● **Work to be completed**
Where a line below holds the string "大陆殡葬业火得不得了", that line goes into the answer.

Dataset entries
★ ★ ★ ★ ★ ★ ★

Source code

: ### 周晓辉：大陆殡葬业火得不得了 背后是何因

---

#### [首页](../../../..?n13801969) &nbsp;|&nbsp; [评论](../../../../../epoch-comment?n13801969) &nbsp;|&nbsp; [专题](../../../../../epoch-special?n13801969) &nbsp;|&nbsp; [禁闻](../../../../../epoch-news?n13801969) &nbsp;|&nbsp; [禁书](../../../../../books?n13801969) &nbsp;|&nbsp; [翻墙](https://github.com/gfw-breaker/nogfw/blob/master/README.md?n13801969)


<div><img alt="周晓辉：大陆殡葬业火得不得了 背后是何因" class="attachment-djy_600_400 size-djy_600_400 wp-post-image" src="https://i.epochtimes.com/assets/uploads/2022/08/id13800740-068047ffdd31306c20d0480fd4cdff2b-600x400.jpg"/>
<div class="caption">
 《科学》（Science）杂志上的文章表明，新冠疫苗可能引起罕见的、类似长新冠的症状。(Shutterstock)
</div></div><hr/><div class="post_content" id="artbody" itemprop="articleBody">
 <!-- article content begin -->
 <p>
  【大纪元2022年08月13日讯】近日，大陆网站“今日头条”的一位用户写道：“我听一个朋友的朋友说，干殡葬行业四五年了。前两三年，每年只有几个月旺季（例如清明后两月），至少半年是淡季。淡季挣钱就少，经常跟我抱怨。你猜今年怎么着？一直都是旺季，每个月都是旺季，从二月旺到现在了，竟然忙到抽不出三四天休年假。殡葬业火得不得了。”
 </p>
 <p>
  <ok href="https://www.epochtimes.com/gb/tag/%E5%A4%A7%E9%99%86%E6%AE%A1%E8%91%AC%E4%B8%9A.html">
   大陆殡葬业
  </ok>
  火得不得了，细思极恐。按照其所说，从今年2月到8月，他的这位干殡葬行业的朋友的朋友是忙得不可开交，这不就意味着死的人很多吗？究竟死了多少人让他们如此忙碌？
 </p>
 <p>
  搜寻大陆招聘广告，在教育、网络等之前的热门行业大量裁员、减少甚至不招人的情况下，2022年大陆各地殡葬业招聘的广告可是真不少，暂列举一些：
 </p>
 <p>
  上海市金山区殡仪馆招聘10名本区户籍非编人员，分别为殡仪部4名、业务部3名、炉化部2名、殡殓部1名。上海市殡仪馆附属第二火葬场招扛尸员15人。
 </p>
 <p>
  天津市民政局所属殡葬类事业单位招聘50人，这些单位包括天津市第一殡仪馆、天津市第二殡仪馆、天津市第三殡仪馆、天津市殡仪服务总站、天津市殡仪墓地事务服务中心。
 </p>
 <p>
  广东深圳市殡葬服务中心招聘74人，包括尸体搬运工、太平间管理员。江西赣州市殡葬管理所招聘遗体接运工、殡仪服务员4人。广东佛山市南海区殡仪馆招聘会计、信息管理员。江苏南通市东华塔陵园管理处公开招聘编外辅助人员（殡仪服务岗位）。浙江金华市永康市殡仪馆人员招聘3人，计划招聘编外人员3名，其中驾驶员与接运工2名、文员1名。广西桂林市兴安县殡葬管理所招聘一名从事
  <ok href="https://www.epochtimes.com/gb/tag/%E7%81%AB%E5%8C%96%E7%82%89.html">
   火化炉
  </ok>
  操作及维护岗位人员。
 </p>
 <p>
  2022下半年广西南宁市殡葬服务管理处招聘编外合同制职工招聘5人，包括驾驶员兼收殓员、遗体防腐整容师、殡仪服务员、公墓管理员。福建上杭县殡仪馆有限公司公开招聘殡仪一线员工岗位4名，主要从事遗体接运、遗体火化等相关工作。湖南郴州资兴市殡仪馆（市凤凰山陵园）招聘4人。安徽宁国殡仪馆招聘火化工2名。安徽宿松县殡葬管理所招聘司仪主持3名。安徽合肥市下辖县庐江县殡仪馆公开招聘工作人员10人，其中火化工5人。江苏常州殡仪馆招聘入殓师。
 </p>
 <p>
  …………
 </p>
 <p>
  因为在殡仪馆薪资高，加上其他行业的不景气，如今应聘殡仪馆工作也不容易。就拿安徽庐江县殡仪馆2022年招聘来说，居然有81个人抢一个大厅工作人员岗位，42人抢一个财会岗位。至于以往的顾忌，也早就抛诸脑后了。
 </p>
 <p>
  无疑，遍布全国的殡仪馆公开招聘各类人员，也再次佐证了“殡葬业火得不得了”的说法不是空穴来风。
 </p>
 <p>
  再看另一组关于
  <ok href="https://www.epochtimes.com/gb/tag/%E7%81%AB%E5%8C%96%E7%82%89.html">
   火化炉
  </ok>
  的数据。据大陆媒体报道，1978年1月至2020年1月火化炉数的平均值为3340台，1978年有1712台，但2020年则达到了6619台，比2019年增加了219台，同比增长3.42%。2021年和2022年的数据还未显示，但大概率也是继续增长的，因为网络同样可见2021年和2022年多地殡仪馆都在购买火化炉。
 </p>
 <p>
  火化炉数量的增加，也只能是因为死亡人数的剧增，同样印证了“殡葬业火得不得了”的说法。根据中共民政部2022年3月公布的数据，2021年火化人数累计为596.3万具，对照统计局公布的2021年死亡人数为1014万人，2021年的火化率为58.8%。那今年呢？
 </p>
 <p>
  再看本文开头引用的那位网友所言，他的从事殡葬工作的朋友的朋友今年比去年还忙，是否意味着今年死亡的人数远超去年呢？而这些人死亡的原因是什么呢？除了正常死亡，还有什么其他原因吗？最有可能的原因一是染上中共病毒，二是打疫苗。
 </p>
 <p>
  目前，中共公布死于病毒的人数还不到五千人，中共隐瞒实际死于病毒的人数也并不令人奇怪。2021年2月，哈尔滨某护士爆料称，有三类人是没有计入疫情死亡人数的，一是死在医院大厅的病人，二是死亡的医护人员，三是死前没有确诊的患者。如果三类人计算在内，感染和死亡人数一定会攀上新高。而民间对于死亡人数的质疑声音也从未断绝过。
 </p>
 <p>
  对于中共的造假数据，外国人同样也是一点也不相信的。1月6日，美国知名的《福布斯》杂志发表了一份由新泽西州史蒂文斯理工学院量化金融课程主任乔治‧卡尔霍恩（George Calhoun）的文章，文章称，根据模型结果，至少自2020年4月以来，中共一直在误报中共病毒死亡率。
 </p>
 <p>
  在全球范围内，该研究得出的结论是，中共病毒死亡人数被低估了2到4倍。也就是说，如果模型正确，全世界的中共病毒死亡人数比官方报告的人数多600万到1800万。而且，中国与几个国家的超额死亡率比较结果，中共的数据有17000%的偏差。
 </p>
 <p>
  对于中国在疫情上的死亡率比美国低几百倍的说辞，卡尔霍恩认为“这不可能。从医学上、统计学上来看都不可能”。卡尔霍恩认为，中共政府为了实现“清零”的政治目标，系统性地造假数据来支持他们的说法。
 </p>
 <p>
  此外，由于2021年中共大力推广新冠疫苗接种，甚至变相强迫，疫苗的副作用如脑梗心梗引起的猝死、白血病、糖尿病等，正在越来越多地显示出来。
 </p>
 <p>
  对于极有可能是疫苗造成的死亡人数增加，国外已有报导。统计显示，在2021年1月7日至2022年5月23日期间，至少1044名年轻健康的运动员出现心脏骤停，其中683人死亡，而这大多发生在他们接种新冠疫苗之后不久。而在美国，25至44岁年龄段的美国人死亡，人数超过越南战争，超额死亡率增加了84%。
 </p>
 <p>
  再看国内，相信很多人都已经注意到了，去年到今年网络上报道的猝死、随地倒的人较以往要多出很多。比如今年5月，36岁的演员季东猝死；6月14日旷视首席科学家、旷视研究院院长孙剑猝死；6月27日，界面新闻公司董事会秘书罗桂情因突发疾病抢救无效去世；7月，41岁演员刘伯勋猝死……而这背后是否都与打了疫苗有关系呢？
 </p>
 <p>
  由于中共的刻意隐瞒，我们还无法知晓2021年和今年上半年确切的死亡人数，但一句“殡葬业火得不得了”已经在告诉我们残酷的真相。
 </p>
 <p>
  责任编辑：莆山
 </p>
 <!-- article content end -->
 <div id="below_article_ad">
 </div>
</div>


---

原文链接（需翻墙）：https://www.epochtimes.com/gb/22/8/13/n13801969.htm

★ ★ ★ ★ ★ ★ ★

● **Problem solution**
: ### 周晓辉：大陆殡葬业火得不得了 背后是何因
<div><img alt="周晓辉：大陆殡葬业火得不得了 背后是何因" class="attachment-djy_600_400 size-djy_600_400 wp-post-image" src="https://i.epochtimes.com/assets/uploads/2022/08/id13800740-068047ffdd31306c20d0480fd4cdff2b-600x400.jpg"/>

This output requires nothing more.